[Stored data]
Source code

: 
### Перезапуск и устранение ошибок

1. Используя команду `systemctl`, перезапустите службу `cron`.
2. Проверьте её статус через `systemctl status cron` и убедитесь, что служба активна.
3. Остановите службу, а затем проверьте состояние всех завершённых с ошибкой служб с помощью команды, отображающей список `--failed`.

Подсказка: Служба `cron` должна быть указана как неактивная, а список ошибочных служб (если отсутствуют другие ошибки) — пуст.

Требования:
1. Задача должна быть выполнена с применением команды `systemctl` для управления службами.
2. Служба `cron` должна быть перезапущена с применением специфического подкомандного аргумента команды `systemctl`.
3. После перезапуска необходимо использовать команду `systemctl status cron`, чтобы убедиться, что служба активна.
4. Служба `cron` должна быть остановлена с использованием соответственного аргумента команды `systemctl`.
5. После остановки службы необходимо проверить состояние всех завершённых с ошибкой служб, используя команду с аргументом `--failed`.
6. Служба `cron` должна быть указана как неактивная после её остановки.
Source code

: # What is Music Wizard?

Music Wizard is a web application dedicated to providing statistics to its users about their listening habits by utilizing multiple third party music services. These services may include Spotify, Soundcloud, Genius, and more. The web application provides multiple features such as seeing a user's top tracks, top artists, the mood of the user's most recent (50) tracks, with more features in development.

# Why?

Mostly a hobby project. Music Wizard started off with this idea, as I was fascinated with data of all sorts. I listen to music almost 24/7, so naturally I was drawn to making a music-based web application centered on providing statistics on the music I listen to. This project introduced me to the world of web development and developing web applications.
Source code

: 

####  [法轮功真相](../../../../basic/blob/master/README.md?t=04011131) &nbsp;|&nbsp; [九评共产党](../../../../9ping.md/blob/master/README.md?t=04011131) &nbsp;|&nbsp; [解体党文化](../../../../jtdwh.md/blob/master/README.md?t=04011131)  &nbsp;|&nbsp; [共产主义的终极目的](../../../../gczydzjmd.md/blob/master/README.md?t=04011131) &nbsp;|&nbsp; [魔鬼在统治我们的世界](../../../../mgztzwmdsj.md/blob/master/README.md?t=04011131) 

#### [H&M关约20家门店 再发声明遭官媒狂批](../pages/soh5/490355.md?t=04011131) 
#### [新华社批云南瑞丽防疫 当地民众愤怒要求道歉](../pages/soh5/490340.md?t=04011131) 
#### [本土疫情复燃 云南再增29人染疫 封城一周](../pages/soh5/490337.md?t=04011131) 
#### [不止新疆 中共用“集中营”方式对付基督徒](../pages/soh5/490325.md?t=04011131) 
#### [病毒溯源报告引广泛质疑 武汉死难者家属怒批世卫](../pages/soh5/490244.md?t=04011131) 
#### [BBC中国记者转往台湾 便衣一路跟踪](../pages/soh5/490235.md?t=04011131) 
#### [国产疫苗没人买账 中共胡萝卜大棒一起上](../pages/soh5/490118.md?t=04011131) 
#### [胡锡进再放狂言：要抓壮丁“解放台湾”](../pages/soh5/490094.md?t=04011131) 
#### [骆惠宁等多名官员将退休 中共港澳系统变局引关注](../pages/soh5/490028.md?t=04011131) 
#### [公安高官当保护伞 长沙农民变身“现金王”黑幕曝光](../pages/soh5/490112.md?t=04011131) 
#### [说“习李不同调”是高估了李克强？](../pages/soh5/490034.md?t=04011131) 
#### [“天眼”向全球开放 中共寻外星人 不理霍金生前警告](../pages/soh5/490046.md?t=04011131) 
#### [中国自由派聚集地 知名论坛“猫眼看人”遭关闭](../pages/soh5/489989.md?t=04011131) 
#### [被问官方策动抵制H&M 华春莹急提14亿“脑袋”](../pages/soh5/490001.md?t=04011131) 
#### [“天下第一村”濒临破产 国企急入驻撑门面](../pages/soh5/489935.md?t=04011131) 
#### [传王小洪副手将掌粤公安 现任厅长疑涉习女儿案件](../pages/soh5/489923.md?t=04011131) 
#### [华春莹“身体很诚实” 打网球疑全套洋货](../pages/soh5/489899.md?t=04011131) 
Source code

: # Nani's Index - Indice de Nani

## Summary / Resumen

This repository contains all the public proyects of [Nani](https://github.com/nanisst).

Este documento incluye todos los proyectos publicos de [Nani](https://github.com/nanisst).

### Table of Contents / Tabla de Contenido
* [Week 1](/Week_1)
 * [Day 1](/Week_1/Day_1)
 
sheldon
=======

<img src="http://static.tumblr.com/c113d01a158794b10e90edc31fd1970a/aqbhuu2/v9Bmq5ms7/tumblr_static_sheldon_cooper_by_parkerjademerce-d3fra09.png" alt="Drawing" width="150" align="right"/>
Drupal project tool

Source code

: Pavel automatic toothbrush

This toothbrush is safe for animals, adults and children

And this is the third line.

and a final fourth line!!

## [EXERCISE PROMPT]
Your task is to retype the entries verbatim, starting with the line that holds "## Summary / Resumen" and stopping after the line that holds "### Table of Contents / Tabla de Contenido".

## [YOUR SOLUTION]
## Summary / Resumen

This repository contains all the public proyects of [Nani](https://github.com/nanisst).

Este documento incluye todos los proyectos publicos de [Nani](https://github.com/nanisst).

### Table of Contents / Tabla de Contenido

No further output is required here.